Mourning jewellery is most often associated with the Victorian period, popularised by Queen Victoria’s very public mourning after the death of her husband, Prince Albert, in 1861. For the next 40 years until her own death, Queen Victoria wore nothing but black, and commissioned special jewellery pieces to commemorate Albert, as well as other beloved family members who had died, such as her mother and her daughter, Alice.
Many of these pieces were made from black stones like jet and onyx, and some incorporated a lock of hair or a photograph of the deceased, which were all design elements that became popular among the masses – though many opted for cheaper black materials like black glass (‘French jet’), enamel or vulcanite.
Well-dressed mourners in the Victorian era would not feel completely dressed without a few pieces of mourning jewellery. As with mourning clothes, there were different types of mourning jewellery to be worn throughout the stages of grief. In the early stages, dull and opaque jewellery was required, while later on, when the period of deep mourning had passed, dark purple, grey and polished pieces were acceptable.

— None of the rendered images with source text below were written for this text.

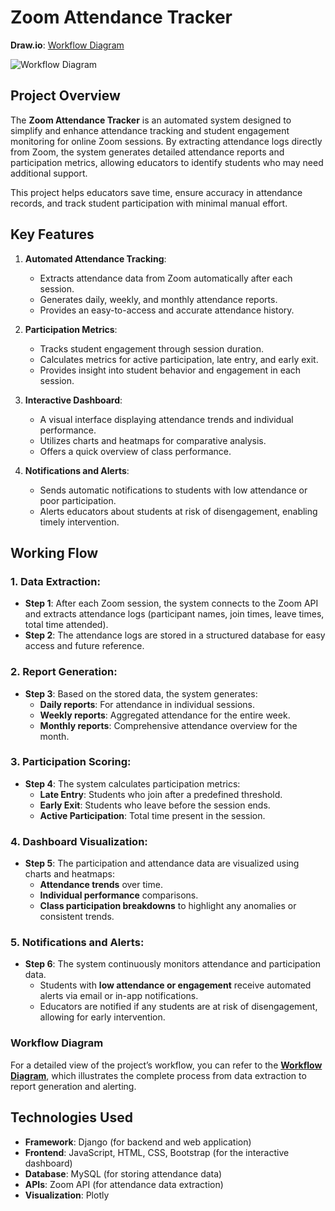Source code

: # Zoom Attendance Tracker

**Draw.io**: [Workflow Diagram](https://drive.google.com/file/d/1_N7xQqpITmObizHcJ7MeuGtOqFcDpEAd/view)

![Workflow Diagram](./zoom-attendance-workflow.png)

## Project Overview
The **Zoom Attendance Tracker** is an automated system designed to simplify and enhance attendance tracking and student engagement monitoring for online Zoom sessions. By extracting attendance logs directly from Zoom, the system generates detailed attendance reports and participation metrics, allowing educators to identify students who may need additional support.

This project helps educators save time, ensure accuracy in attendance records, and track student participation with minimal manual effort.

## Key Features
1. **Automated Attendance Tracking**:
   - Extracts attendance data from Zoom automatically after each session.
   - Generates daily, weekly, and monthly attendance reports.
   - Provides an easy-to-access and accurate attendance history.

2. **Participation Metrics**:
   - Tracks student engagement through session duration.
   - Calculates metrics for active participation, late entry, and early exit.
   - Provides insight into student behavior and engagement in each session.

3. **Interactive Dashboard**:
   - A visual interface displaying attendance trends and individual performance.
   - Utilizes charts and heatmaps for comparative analysis.
   - Offers a quick overview of class performance.

4. **Notifications and Alerts**:
   - Sends automatic notifications to students with low attendance or poor participation.
   - Alerts educators about students at risk of disengagement, enabling timely intervention.

## Working Flow

### 1. **Data Extraction**:
   - **Step 1**: After each Zoom session, the system connects to the Zoom API and extracts attendance logs (participant names, join times, leave times, total time attended).
   - **Step 2**: The attendance logs are stored in a structured database for easy access and future reference.

### 2. **Report Generation**:
   - **Step 3**: Based on the stored data, the system generates:
     - **Daily reports**: For attendance in individual sessions.
     - **Weekly reports**: Aggregated attendance for the entire week.
     - **Monthly reports**: Comprehensive attendance overview for the month.

### 3. **Participation Scoring**:
   - **Step 4**: The system calculates participation metrics:
     - **Late Entry**: Students who join after a predefined threshold.
     - **Early Exit**: Students who leave before the session ends.
     - **Active Participation**: Total time present in the session.

### 4. **Dashboard Visualization**:
   - **Step 5**: The participation and attendance data are visualized using charts and heatmaps:
     - **Attendance trends** over time.
     - **Individual performance** comparisons.
     - **Class participation breakdowns** to highlight any anomalies or consistent trends.

### 5. **Notifications and Alerts**:
   - **Step 6**: The system continuously monitors attendance and participation data.
     - Students with **low attendance or engagement** receive automated alerts via email or in-app notifications.
     - Educators are notified if any students are at risk of disengagement, allowing for early intervention.

### Workflow Diagram
For a detailed view of the project’s workflow, you can refer to the **[Workflow Diagram](https://drive.google.com/file/d/1_N7xQqpITmObizHcJ7MeuGtOqFcDpEAd/view?usp=sharing)**, which illustrates the complete process from data extraction to report generation and alerting.

## Technologies Used
- **Framework**: Django (for backend and web application)
- **Frontend**: JavaScript, HTML, CSS, Bootstrap (for the interactive dashboard)
- **Database**: MySQL (for storing attendance data)
- **APIs**: Zoom API (for attendance data extraction)
- **Visualization**: Plotly

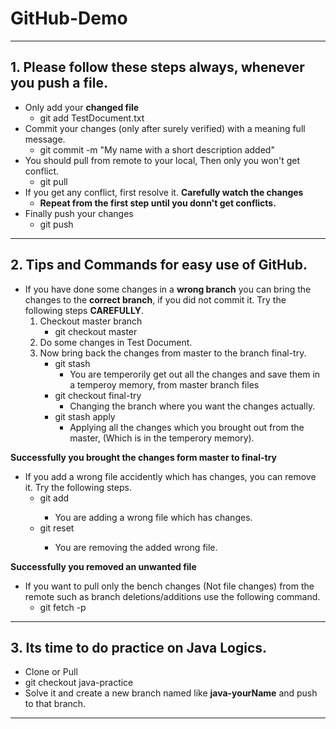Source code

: # GitHub-Demo
---
## 1. Please follow these steps **always**, whenever you push a file.
- Only add your **changed file**
  - git add TestDocument.txt
- Commit your changes (only after surely verified) with a meaning full message. 
  - git commit -m "My name with a short description added"
- You should pull from remote to your local, Then only you won't get conflict.
  - git pull
- If you get any conflict, first resolve it. **Carefully watch the changes**
  - **Repeat from the first step until you donn't get conflicts.**
- Finally push your changes
  - git push
  
---

## 2. Tips and Commands for easy use of GitHub.
- If you have done some changes in a **wrong branch** you can bring the changes to the **correct branch**, if you did not commit it. Try the following steps **CAREFULLY**.
  1. Checkout master branch
      - git checkout master
  2. Do some changes in Test Document.
  3. Now bring back the changes from master to the branch final-try.
      - git stash
        - You are temperorily get out all the changes and save them in a temperoy memory, from master branch files
      - git checkout final-try
        - Changing the branch where you want the changes actually.
      - git stash apply
        - Applying all the changes which you brought out from the master, (Which is in the temperory memory).
        
 **Successfully you brought the changes form master to final-try** 
 
 
 
 - If you add a wrong file accidently which has changes, you can remove it. Try the following steps.
    - git add <Changed wrong file name>
      - You are adding a wrong file which has changes.
    - git reset <Changed wrong file name>
      - You are removing the added wrong file.
  
 **Successfully you removed an unwanted file**
 
 
 
  - If you want to pull only the bench changes (Not file changes) from the remote such as branch deletions/additions use the following command.
    - git fetch -p
 ---

## 3. Its time to do practice on Java Logics.
- Clone or Pull
- git checkout java-practice
- Solve it and create a new branch named like **java-yourName** and push to that branch.
---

Mourning pieces weren’t necessarily all black, though, with surviving examples commonly incorporating agate, pearl, garnet, human hair, ivory and gold, making for some truly striking and beautiful items. Pearls were often incorporated into the jewels made to remember children as they symbolised tears, while white enamel was used to remember children and unmarried women.
Perhaps most characteristic of Victorian mourning jewellery is the use of human hair, often woven into intricate patterns or even depicting miniature scenes. It was also commonly braided into the chains that held watches or pendants. Victorians believed that human hair contained the essence of a person, and therefore had a sacred quality. It symbolised the deceased loved one’s essence, as well as immortality, since hair survives long after a person is gone.
While mourning jewellery was a common feature of many people’s wardrobes, it wasn’t always worn to express grief. Popularised by Queen Victoria in the mid to late 1800s, black jewellery was also simply a popular fashion statement. Visitors to Whitby, England, in the Victorian era had the opportunity to purchase souvenir jewellery made from the locally mined jet. If you have inherited a piece of black jewellery with no mourning symbolism or memorial inscription, then you most likely have a piece of English souvenir jewellery.
In addition, black bakelite jewellery manufactured in the 1930s has been considered ‘Victorian revival’ in style and often resembles Victorian mourning jewellery. The practice of wearing mourning jewellery, however, ceased in the early 1900s, so these later pieces are not considered true mourning accessories.